=== About this task ===
Copy out all lines of the records in which the word "require" appears.

(Dataset items)
[Start of section]

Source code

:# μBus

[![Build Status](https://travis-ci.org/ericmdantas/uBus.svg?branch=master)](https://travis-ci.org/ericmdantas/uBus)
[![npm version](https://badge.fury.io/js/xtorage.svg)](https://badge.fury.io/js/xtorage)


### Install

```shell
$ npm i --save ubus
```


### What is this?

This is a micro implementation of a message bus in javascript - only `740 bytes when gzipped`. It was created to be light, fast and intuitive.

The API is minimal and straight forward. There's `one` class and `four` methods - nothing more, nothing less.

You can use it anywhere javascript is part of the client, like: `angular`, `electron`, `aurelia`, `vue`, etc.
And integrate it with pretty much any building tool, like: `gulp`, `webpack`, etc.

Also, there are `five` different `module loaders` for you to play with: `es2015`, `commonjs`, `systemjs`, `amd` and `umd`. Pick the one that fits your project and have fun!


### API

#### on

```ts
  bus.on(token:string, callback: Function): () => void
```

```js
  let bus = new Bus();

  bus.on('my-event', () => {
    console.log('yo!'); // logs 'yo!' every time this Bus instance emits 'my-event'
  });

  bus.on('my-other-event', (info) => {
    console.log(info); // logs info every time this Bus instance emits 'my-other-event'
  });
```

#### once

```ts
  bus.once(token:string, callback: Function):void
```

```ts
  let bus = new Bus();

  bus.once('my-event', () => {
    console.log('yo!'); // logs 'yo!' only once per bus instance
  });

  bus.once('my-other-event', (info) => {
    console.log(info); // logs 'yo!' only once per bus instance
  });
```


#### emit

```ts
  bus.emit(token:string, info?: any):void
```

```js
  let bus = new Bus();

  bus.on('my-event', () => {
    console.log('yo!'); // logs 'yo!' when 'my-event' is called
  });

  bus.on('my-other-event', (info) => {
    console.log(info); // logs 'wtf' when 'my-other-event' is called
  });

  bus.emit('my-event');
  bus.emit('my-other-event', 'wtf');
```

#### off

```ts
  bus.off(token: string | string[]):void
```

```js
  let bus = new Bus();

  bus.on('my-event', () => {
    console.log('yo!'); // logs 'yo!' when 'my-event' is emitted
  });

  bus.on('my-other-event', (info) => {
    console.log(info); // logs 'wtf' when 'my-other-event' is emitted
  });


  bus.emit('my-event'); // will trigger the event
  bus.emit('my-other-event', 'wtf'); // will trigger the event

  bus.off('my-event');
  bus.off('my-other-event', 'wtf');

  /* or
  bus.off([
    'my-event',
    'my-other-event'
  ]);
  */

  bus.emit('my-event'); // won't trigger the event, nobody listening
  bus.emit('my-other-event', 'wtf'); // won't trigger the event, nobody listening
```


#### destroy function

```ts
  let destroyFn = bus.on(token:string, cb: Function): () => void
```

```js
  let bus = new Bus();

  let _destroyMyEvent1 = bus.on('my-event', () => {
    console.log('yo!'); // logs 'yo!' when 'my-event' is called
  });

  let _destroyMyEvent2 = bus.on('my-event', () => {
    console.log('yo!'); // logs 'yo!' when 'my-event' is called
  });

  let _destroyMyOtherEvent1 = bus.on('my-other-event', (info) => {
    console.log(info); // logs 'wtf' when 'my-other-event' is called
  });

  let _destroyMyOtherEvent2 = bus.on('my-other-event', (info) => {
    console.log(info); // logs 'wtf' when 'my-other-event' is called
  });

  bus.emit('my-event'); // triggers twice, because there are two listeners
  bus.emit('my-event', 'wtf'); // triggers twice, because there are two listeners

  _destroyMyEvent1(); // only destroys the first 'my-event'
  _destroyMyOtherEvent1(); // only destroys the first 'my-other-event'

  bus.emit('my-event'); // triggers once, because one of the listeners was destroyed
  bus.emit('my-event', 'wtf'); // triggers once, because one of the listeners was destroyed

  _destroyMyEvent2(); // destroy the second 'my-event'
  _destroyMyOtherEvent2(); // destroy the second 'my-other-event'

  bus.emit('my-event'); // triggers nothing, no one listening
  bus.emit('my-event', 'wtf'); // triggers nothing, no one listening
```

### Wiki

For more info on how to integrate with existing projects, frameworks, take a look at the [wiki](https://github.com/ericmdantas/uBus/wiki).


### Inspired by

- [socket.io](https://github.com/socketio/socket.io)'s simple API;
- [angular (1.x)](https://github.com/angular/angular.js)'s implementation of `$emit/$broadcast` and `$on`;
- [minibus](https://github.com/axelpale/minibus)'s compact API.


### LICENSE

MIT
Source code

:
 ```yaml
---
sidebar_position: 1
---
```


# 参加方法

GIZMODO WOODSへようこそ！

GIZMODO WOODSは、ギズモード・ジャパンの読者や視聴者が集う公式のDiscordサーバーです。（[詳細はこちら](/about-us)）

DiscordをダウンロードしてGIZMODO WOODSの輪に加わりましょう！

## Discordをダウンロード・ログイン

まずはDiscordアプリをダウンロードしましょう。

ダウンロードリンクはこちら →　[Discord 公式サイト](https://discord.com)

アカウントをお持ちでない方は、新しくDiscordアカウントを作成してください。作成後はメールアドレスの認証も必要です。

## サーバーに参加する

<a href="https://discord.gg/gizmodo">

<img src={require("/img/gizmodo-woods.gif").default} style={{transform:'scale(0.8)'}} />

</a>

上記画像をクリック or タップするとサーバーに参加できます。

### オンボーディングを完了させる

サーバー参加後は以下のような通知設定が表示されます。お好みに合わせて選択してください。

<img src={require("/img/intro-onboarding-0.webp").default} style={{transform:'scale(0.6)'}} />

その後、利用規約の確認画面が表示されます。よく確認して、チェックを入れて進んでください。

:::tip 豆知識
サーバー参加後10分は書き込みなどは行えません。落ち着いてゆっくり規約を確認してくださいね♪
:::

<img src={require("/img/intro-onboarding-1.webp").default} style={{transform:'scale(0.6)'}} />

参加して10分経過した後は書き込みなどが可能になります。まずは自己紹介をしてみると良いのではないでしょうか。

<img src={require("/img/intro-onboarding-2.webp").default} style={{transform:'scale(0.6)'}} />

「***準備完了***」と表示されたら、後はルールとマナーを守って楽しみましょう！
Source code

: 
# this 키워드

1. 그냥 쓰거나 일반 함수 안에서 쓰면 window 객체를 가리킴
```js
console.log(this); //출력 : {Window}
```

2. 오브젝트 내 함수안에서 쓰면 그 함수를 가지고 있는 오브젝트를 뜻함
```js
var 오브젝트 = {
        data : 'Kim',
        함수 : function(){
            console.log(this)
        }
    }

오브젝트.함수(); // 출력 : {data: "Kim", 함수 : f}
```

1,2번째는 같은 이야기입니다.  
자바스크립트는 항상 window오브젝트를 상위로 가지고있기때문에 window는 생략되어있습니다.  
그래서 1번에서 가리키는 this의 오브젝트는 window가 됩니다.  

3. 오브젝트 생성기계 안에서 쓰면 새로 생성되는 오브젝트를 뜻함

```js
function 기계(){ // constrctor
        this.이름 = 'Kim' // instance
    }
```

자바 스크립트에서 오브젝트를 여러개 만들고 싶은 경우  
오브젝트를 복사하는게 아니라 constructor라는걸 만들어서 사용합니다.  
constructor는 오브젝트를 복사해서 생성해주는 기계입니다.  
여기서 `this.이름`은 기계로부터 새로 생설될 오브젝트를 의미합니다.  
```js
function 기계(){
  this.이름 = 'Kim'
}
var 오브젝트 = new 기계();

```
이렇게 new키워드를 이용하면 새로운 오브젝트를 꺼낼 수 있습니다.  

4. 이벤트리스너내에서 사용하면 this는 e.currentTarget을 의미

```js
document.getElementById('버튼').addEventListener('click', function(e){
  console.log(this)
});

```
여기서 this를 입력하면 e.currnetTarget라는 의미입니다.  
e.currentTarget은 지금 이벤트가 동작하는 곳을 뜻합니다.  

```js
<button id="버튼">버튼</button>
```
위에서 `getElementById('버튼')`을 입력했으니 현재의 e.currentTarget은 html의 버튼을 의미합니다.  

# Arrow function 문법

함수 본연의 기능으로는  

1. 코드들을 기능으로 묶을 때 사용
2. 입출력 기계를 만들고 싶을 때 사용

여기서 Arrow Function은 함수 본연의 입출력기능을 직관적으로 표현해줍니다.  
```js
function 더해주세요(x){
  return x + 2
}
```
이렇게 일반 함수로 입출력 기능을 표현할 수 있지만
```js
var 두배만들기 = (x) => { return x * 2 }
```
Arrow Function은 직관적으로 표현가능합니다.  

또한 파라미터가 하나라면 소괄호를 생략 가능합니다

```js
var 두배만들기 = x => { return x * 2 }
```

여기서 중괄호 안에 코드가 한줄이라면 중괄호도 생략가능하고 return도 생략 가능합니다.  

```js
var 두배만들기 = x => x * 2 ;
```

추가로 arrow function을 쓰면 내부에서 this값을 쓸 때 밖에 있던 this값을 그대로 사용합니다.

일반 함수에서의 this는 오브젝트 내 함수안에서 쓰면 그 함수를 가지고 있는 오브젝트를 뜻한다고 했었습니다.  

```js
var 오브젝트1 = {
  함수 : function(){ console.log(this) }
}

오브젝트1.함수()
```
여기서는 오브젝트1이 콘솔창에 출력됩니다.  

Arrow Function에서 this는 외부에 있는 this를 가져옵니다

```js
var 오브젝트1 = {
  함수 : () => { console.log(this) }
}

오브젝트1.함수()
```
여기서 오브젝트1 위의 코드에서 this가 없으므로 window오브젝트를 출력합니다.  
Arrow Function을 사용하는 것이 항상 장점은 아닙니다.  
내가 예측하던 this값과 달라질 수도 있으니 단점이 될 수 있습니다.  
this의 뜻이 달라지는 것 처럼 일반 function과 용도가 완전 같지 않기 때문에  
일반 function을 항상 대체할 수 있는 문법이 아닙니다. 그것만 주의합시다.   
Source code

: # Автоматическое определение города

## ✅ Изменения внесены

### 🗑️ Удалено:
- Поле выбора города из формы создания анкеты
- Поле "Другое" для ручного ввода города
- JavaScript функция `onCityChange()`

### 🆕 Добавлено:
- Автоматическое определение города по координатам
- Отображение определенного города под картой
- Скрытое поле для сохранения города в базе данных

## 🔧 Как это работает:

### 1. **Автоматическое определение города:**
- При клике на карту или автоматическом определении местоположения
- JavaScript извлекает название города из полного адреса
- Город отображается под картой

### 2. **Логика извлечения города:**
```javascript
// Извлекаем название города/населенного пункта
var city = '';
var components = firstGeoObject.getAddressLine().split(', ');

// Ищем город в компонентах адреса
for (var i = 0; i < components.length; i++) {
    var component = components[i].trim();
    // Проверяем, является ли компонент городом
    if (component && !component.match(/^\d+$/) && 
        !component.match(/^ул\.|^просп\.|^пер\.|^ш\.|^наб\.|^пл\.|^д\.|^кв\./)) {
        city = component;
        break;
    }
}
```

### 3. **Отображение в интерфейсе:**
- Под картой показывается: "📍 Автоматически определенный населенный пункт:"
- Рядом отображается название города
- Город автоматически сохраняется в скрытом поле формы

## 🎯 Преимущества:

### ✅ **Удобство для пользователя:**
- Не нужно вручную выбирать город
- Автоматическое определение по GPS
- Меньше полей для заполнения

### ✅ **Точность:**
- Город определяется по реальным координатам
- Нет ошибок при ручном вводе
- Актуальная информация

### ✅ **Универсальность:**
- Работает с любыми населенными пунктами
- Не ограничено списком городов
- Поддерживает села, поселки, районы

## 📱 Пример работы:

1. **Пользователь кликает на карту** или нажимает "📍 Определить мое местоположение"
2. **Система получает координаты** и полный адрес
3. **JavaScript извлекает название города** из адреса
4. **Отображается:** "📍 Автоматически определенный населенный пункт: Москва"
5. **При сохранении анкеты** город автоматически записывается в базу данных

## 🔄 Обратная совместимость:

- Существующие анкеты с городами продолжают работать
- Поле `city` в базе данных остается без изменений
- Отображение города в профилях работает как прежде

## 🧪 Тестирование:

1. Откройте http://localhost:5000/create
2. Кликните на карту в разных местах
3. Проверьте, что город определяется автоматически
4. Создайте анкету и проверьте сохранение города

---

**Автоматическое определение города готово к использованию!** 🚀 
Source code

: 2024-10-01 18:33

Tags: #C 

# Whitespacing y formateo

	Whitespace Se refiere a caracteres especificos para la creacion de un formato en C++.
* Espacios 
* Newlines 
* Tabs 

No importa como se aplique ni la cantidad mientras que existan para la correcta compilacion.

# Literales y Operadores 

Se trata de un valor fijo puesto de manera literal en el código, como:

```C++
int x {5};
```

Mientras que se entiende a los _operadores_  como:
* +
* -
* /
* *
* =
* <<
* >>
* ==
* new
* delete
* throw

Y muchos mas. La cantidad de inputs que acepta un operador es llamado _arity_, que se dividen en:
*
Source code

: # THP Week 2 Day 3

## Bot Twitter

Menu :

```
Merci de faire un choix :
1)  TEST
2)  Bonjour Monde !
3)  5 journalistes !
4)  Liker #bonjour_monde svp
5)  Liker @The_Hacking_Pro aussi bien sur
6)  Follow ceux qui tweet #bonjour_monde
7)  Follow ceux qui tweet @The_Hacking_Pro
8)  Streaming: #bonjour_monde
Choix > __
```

[End of section]

=== Answer section ===
<img src={require("/img/gizmodo-woods.gif").default} style={{transform:'scale(0.8)'}} />
<img src={require("/img/intro-onboarding-0.webp").default} style={{transform:'scale(0.6)'}} />
<img src={require("/img/intro-onboarding-1.webp").default} style={{transform:'scale(0.6)'}} />
<img src={require("/img/intro-onboarding-2.webp").default} style={{transform:'scale(0.6)'}} />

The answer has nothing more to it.